### Brief
Your task is to filter the data below down to the lines holding "much".
⁂
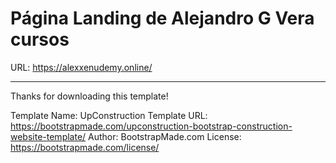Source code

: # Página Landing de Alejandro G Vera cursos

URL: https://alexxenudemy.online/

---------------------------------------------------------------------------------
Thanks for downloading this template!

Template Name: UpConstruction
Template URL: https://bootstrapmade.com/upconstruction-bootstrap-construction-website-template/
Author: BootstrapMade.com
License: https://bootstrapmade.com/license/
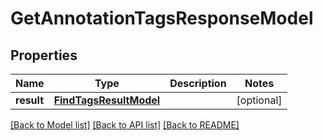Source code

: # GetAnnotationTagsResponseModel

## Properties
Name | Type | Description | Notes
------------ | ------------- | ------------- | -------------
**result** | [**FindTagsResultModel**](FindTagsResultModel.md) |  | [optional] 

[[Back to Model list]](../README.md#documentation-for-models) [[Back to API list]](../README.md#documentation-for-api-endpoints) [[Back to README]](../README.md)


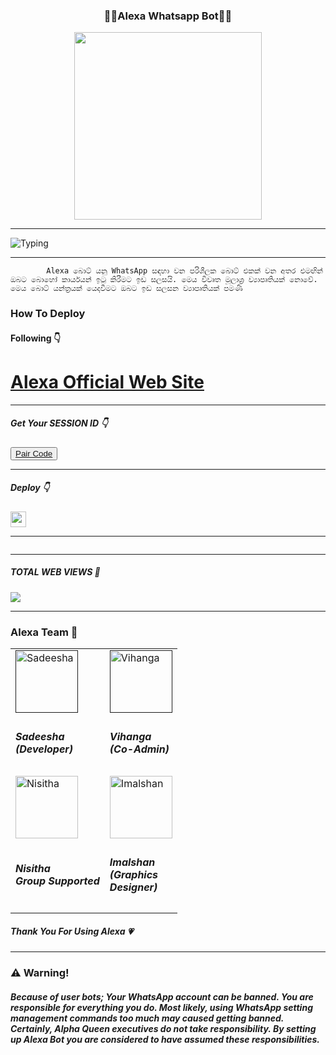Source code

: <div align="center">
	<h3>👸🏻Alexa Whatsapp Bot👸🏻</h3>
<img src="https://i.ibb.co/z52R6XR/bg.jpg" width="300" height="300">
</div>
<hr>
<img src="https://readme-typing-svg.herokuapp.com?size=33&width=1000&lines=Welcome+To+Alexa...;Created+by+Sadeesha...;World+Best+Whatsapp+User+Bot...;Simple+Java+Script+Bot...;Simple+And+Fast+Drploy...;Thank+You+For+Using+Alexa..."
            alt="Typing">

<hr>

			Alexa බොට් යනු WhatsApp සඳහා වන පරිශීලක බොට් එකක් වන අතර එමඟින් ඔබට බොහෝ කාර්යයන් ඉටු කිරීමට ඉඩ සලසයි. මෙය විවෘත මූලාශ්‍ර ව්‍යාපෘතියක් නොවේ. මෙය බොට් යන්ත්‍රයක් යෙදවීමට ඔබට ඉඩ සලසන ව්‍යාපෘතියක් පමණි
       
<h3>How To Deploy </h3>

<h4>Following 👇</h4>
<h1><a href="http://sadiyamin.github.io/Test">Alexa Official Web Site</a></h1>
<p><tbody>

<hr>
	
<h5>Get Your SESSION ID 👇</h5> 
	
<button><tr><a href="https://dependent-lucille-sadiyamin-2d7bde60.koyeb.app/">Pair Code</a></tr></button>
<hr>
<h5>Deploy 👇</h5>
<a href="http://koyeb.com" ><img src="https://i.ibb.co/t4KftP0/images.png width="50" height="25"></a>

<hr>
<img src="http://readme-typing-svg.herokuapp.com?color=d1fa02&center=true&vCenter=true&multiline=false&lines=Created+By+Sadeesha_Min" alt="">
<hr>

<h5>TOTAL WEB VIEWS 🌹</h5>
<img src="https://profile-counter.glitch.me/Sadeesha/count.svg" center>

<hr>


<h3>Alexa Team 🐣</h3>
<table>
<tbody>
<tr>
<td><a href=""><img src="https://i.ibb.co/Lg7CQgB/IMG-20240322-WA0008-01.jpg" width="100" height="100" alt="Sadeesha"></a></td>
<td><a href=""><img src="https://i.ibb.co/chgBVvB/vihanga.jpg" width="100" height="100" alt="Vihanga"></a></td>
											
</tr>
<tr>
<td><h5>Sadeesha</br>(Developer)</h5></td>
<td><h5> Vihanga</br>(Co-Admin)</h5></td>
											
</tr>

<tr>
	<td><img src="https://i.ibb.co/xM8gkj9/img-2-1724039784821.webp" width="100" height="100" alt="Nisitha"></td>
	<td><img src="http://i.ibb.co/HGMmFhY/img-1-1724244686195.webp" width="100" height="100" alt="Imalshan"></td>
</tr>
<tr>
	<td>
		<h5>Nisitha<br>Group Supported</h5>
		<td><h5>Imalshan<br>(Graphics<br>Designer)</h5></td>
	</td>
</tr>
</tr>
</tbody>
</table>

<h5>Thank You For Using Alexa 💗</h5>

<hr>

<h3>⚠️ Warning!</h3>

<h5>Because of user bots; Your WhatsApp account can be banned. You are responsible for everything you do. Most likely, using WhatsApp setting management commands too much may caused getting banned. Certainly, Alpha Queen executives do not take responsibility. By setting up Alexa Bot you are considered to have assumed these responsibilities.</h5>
⁂
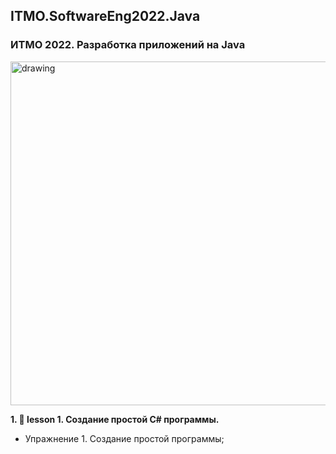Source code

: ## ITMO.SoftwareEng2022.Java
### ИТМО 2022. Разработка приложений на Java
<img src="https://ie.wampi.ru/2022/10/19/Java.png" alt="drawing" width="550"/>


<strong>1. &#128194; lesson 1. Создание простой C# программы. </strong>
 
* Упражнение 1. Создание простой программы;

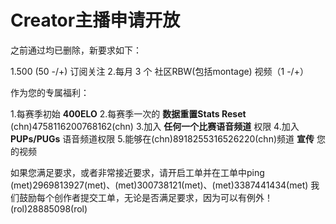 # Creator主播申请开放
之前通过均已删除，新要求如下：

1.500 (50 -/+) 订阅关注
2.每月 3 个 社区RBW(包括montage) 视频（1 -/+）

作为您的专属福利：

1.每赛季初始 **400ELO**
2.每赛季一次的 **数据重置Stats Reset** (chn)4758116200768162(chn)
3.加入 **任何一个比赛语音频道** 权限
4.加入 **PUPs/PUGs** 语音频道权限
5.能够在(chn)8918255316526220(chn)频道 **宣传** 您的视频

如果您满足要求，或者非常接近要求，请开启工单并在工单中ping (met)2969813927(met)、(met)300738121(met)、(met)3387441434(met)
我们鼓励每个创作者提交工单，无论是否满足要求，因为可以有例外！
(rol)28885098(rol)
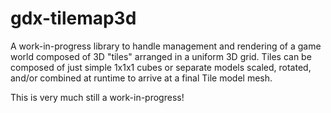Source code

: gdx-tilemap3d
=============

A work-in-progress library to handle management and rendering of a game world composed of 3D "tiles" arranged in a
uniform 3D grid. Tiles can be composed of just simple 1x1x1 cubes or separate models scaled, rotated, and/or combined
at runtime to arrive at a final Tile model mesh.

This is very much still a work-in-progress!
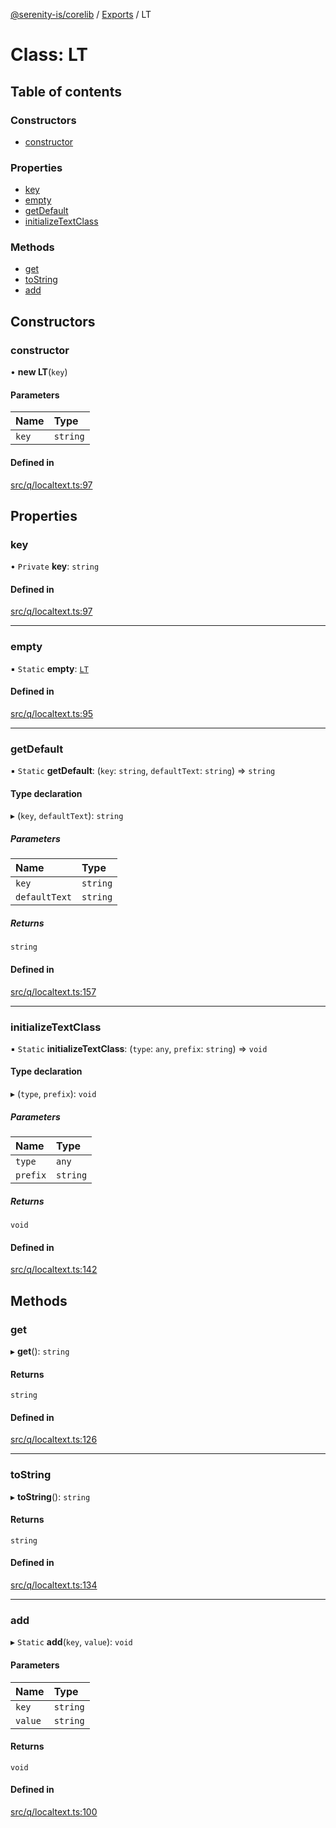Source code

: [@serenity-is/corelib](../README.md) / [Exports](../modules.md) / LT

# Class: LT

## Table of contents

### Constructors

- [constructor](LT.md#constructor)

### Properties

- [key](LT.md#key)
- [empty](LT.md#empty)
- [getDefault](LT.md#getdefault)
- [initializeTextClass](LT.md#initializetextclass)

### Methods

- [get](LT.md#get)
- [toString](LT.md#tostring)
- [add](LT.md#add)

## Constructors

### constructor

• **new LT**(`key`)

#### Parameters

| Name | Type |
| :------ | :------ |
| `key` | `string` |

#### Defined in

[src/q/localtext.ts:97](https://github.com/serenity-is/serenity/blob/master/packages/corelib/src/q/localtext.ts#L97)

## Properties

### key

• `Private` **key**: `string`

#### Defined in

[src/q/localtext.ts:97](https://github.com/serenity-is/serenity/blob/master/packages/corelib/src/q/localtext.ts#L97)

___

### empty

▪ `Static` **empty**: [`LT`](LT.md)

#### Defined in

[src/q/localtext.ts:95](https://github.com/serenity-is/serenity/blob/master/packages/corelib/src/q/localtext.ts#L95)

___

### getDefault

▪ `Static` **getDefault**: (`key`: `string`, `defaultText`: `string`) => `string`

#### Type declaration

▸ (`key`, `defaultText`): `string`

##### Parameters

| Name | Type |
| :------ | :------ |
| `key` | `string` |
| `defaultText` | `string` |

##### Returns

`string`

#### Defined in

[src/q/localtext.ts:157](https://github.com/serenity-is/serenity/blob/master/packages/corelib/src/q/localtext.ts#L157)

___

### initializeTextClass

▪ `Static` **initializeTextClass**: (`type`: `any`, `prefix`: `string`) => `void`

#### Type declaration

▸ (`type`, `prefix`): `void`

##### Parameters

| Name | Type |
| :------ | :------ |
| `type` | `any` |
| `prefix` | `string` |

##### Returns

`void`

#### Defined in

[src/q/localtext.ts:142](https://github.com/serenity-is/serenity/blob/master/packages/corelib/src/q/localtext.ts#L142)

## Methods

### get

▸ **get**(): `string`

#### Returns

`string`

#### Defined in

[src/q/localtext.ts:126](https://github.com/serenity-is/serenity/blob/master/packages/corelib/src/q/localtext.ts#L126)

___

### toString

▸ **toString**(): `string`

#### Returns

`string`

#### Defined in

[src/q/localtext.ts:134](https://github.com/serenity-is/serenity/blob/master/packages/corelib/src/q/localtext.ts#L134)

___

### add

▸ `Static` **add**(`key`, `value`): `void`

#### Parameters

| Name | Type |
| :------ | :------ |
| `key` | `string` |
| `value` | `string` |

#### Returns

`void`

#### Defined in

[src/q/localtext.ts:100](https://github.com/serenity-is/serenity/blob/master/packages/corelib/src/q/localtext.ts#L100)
⁂
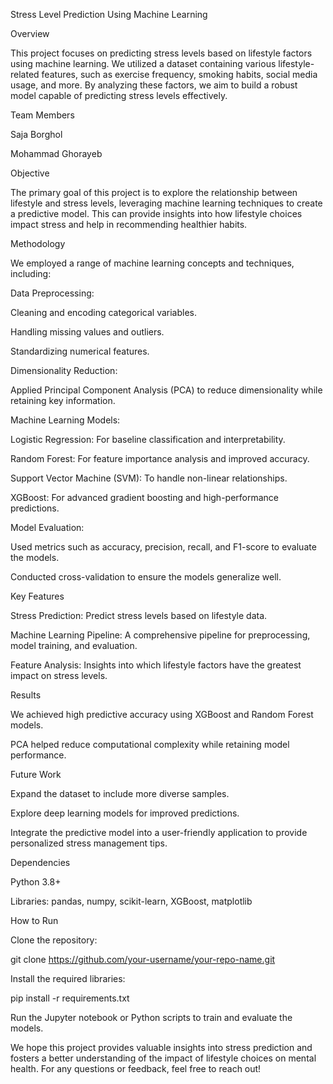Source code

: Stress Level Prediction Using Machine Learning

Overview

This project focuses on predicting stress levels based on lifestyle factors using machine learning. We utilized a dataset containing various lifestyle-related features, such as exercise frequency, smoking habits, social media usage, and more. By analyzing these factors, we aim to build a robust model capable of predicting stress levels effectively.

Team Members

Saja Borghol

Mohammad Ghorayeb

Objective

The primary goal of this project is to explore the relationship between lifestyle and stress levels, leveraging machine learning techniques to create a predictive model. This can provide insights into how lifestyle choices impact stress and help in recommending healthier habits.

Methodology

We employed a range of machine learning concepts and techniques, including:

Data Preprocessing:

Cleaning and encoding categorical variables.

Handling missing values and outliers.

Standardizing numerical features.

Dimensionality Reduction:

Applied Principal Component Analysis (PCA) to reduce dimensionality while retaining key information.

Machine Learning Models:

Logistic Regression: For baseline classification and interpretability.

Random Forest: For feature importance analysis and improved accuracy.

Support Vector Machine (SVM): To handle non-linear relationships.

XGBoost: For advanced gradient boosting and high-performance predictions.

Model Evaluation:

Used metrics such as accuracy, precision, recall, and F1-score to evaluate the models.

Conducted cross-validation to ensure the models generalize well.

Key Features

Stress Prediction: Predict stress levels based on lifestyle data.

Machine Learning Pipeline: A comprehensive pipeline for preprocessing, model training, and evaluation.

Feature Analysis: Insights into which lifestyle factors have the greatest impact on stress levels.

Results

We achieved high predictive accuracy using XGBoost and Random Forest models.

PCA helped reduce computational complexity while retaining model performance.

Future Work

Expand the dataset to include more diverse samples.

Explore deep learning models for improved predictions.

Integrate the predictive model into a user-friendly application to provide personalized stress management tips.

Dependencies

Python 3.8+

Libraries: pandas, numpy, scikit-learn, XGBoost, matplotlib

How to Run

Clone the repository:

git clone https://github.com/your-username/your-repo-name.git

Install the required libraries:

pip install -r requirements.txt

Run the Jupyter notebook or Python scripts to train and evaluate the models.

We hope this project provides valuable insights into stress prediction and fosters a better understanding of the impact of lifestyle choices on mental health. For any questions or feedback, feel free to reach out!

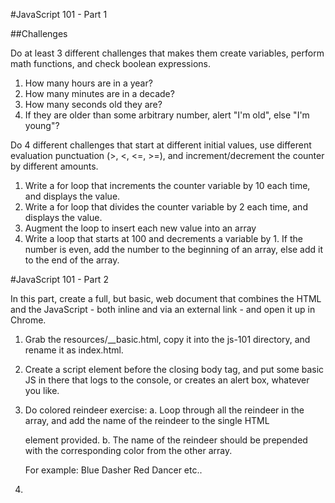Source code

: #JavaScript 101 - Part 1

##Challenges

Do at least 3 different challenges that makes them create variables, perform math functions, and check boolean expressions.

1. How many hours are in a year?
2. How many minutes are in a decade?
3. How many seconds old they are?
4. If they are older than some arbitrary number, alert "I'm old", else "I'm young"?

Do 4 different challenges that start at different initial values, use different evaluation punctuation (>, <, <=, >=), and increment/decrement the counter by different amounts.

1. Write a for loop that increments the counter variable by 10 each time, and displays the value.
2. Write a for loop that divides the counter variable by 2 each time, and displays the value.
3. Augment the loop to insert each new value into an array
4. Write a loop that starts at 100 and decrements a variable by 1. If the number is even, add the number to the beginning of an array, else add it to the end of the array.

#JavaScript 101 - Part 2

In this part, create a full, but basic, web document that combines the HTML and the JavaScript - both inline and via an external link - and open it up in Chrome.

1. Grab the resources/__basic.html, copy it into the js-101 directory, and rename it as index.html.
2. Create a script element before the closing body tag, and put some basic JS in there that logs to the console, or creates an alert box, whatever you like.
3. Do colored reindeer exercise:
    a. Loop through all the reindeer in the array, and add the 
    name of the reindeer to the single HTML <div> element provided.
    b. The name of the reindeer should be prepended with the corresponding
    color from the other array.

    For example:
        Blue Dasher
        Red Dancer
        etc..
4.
⁂
### Task output
<h5>Because of user bots; Your WhatsApp account can be banned. You are responsible for everything you do. Most likely, using WhatsApp setting management commands too much may caused getting banned. Certainly, Alpha Queen executives do not take responsibility. By setting up Alexa Bot you are considered to have assumed these responsibilities.</h5>
This is very much still a work-in-progress!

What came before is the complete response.